یہ مضمون اردو میں پڑھیں

Education: An Ancient Practice, a Modern Distortion

Education, at its core, is as old as humanity itself. Long before formal schools and classrooms existed, children learned through direct engagement with life. A farmer’s son learned how to plow by walking behind his father in the fields, a carpenter’s apprentice gained skills by handling wood and tools, and a young shepherd developed patience and responsibility while caring for animals. Learning was individual, experiential, and closely tied to environment and purpose.
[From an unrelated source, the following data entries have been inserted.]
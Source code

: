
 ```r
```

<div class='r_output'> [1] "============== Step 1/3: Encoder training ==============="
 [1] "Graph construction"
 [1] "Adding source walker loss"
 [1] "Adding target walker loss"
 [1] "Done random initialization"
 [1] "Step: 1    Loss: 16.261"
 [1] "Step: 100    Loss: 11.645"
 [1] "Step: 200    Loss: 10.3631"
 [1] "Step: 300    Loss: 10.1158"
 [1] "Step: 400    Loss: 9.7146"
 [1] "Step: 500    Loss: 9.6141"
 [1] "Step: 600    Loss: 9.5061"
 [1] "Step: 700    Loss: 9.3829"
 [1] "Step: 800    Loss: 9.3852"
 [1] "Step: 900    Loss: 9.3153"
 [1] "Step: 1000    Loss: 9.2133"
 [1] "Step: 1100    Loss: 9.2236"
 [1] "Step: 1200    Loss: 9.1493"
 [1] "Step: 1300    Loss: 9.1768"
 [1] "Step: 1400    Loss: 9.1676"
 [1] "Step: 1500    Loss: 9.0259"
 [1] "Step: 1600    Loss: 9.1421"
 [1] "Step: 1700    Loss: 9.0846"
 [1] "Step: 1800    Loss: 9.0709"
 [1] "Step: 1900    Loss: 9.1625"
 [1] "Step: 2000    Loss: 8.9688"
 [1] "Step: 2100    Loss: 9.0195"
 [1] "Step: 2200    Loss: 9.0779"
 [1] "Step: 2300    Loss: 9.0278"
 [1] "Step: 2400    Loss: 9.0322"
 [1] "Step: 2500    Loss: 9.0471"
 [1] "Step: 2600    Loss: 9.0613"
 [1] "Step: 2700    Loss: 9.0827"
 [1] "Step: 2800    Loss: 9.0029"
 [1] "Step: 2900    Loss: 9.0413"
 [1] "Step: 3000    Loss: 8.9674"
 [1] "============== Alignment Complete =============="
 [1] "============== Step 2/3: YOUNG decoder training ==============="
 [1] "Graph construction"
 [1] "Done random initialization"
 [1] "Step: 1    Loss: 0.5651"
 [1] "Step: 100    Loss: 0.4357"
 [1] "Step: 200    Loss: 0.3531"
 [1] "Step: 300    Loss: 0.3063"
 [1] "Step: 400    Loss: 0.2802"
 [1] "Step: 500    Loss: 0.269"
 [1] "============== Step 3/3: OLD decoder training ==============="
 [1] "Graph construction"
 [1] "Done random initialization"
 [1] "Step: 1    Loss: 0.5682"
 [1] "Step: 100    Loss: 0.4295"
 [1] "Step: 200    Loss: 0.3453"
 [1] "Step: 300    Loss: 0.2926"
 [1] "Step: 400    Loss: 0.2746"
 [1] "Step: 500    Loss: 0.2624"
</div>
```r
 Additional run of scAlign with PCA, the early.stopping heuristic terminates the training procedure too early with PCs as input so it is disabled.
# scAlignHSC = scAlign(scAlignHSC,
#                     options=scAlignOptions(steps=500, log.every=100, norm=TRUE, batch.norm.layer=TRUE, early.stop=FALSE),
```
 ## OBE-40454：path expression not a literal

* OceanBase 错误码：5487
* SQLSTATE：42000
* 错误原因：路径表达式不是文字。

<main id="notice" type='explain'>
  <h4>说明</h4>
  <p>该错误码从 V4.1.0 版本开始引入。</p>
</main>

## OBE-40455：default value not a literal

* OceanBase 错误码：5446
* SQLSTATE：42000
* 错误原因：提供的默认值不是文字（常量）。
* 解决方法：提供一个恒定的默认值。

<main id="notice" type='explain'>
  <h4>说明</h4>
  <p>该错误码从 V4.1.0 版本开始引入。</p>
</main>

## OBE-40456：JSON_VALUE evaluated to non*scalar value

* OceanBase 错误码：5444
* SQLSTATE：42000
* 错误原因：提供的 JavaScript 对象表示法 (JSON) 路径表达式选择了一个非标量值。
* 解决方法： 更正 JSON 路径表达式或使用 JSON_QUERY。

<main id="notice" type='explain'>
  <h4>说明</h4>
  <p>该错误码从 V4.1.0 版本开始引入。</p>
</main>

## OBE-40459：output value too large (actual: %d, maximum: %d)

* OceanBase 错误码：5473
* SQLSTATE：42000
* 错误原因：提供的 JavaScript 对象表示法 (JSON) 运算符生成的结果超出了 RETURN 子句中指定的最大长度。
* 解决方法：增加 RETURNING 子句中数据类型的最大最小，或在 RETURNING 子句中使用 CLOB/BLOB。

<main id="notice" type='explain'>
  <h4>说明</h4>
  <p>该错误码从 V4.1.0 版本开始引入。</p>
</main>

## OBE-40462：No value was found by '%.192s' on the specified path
Institutional or “mass education,” however, is a relatively recent development. It first emerged in Germany, created to produce military personnel and bureaucrats—disciplined individuals who could serve the needs of the state. After the Industrial Revolution, the system expanded to provide a growing workforce for factories. From the start, its goal was not to develop individuals but to train employees.

From Learning to Grading

Over time, this focus led to a system where the main aim shifted from learning to grading. Instead of asking, “Has this child learned?”, the system asks, “What grade does this child deserve?” Grades became the measurement tool used to evaluate, sort, and prepare students for future jobs.

Think of it like a sieve (چھلنی): wheat is separated from husk, rice from chaff. Students are pushed through a standard filter; those who meet its criteria move upward toward higher jobs, while others are discarded as “failures.” But this raises a troubling question: who decided the standards? Who defined that a child at age ten must reach “x” stage of knowledge, or that learning delayed by a year means learning lost forever?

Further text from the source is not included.